Book Measuring Functioning and Well being

Download or read book Measuring Functioning and Well being written by Anita L. Stewart and published by Duke University Press. This book was released on 1992 with total page 484 pages. Available in PDF, EPUB and Kindle. Book excerpt: Measuring Functioning and Well-Being is a comprehensive account a broad range of self-reported functioning and well-being measures developed for the Medical Outcomes Study, a large-sale study of how patients fare with health care in the United States. This book provides a set of ready-to-use generic measures that are applicable to all adults, including those well and chronically ill, as well as a methodological guide to collecting health data and constructing health measures. As demand increases for more practical methods to monitor the outcomes of health care, this volume offers a timely and valuable contribution to the field. The contributors address conceptual and methodological issues involved in measuring such important health status concepts as: physical, social, and role functioning; psychological distress and well-being; general health perceptions; energy and fatigue; sleep; and pain. The authors present psychometric results and explain how to administer, score, and interpret the measures. Comprising the work of a number of highly respected scholars in the field of health assessment, Measuring Functioning and Well-Being will be of great interest and value to the growing number of researchers, policymakers, and clinicians concerned with the management and evaluation of health care.

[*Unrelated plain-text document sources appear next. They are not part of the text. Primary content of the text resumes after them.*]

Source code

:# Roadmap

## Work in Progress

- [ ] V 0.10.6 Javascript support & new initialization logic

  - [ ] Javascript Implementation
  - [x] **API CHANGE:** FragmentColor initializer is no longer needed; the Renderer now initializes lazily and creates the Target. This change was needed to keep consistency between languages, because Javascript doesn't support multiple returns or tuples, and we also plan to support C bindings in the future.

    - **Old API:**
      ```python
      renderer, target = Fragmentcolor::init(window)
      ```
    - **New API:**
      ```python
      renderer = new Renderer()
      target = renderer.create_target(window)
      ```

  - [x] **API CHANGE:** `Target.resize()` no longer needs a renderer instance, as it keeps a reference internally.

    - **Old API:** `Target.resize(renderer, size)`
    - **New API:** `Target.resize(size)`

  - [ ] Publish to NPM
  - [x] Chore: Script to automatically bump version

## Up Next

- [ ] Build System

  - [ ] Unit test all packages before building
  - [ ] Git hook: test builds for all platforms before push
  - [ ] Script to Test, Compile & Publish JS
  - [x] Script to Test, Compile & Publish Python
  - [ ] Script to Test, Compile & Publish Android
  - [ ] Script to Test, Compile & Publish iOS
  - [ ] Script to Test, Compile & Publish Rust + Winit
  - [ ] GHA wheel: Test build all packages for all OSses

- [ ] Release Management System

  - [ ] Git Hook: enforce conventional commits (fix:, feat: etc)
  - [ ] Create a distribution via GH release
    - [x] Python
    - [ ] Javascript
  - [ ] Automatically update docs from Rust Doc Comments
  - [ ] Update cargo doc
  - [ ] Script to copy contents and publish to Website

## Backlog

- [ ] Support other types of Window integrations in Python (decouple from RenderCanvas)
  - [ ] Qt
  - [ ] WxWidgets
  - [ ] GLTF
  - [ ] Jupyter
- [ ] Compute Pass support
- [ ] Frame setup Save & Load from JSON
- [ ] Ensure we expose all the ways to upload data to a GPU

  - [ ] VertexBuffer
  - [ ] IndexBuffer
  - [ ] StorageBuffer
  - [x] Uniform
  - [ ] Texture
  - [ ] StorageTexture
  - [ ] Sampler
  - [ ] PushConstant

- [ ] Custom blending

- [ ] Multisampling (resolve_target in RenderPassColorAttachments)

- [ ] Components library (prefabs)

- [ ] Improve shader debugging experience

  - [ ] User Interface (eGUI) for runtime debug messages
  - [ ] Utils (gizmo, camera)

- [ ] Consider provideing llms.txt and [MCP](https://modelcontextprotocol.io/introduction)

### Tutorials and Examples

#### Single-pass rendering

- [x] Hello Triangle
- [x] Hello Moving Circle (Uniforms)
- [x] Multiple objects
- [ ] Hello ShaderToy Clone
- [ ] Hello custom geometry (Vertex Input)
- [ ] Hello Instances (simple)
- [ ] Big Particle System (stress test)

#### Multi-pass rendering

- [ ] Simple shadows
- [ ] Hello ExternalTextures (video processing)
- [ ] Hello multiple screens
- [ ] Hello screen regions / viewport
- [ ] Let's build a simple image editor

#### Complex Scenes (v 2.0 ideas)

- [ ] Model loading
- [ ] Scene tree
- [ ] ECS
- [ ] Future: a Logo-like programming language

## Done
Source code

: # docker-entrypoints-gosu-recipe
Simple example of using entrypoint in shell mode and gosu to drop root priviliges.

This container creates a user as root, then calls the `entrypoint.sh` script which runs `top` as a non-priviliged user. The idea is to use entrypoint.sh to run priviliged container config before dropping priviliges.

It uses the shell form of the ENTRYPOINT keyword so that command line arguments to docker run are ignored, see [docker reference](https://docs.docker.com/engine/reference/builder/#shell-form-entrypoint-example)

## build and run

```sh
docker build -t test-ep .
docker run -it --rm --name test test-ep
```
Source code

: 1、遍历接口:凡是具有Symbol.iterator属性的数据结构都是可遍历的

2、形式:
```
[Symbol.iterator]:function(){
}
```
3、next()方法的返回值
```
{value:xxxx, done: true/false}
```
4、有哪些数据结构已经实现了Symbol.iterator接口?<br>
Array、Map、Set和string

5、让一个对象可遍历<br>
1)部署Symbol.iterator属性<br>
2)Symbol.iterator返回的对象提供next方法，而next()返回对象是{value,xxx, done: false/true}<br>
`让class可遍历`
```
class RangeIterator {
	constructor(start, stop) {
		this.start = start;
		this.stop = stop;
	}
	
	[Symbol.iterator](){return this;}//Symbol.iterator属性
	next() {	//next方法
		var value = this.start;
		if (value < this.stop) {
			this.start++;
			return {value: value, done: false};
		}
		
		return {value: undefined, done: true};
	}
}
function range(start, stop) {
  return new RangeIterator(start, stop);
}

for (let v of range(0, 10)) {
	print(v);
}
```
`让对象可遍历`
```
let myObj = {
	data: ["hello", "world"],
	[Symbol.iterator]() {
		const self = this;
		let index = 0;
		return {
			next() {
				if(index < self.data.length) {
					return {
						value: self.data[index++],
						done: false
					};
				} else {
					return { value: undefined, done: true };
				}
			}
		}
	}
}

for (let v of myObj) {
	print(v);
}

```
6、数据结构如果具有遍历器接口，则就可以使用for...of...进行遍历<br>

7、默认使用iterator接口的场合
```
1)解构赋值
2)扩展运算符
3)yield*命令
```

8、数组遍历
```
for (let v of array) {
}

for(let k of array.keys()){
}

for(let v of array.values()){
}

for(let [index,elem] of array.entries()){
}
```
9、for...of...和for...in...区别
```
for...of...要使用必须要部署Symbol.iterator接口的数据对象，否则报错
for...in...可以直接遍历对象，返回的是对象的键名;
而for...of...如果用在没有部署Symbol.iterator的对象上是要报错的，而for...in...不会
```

Book Social Support and Physical Health

Download or read book Social Support and Physical Health written by Bert N. Uchino and published by Yale University Press. This book was released on 2004-01-01 with total page 232 pages. Available in PDF, EPUB and Kindle. Book excerpt: This book will change the way we understand the future of our planet. It is both alarming and hopeful. James Gustave Speth, renowned as a visionary environmentalist leader, warns that in spite of all the international negotiations and agreements of the past two decades, efforts to protect Earth's environment are not succeeding. Still, he says, the challenges are not insurmountable. He offers comprehensive, viable new strategies for dealing with environmental threats around the world. The author explains why current approaches to critical global environmental problems - climate change, biodiversity loss, deterioration of marine environments, deforestation, water shortages, and others - don't work. He offers intriguing insights into why we have been able to address domestic environmental threats with some success while largely failing at the international level. Setting forth eight specific steps to a sustainable future, Speth convincingly argues that dramatically different government and citizen action are now urgent. If ever a book could be described as essential, this is it.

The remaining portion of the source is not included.